* **What you need to do**
Read through the data, and wherever a line holds the word "Method", write that line out.
───
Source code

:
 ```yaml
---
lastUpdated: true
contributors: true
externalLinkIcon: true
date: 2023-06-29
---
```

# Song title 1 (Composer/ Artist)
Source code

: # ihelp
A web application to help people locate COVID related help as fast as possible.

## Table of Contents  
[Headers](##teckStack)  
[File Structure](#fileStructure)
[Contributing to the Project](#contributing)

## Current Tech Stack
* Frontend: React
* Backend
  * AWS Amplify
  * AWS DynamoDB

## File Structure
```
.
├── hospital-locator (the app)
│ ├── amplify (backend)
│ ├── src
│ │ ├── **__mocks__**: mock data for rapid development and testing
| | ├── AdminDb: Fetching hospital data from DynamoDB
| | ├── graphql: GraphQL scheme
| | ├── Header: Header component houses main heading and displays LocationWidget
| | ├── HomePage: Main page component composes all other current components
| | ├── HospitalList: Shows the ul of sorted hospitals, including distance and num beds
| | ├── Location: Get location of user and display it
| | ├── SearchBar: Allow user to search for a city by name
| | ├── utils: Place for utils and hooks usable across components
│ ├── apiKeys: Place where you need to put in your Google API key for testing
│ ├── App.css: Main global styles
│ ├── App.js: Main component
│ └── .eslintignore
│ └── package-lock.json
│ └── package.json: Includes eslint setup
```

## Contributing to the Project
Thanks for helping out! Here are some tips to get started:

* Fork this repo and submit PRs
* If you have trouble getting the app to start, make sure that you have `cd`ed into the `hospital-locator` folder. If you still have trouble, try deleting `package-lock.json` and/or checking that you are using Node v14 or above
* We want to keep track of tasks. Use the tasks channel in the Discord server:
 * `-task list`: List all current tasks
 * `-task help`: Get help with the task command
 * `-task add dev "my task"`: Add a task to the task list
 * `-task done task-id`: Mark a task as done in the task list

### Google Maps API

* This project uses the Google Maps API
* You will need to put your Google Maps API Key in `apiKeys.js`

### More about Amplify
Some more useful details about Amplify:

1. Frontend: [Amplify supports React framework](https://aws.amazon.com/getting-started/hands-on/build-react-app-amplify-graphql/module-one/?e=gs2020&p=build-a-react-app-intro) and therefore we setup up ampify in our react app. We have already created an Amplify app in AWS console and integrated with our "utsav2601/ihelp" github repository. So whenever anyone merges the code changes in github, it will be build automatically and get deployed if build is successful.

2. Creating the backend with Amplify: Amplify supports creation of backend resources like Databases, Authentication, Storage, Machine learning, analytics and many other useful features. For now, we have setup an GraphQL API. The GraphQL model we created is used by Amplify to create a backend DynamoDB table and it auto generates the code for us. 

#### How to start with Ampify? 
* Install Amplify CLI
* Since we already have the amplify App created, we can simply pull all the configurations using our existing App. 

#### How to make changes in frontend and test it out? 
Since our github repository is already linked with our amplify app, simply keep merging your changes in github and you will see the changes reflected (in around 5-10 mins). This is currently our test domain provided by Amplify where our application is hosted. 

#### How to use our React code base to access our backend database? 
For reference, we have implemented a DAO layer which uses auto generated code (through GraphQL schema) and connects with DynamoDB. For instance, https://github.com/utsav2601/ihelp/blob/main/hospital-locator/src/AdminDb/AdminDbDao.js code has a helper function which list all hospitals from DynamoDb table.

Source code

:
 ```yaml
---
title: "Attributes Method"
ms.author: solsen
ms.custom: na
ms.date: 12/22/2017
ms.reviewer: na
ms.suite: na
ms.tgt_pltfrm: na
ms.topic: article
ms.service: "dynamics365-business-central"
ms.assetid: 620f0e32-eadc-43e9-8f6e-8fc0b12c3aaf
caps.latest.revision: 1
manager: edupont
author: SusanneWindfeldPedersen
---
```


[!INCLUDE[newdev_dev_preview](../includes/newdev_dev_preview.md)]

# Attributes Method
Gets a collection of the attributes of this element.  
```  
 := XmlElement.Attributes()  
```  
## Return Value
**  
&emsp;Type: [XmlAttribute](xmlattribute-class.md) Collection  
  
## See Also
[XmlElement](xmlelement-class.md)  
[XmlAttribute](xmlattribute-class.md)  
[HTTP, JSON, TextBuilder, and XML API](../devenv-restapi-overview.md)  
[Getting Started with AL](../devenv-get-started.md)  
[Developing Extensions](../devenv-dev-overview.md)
───
* **Output of the task**
title: "Attributes Method"
# Attributes Method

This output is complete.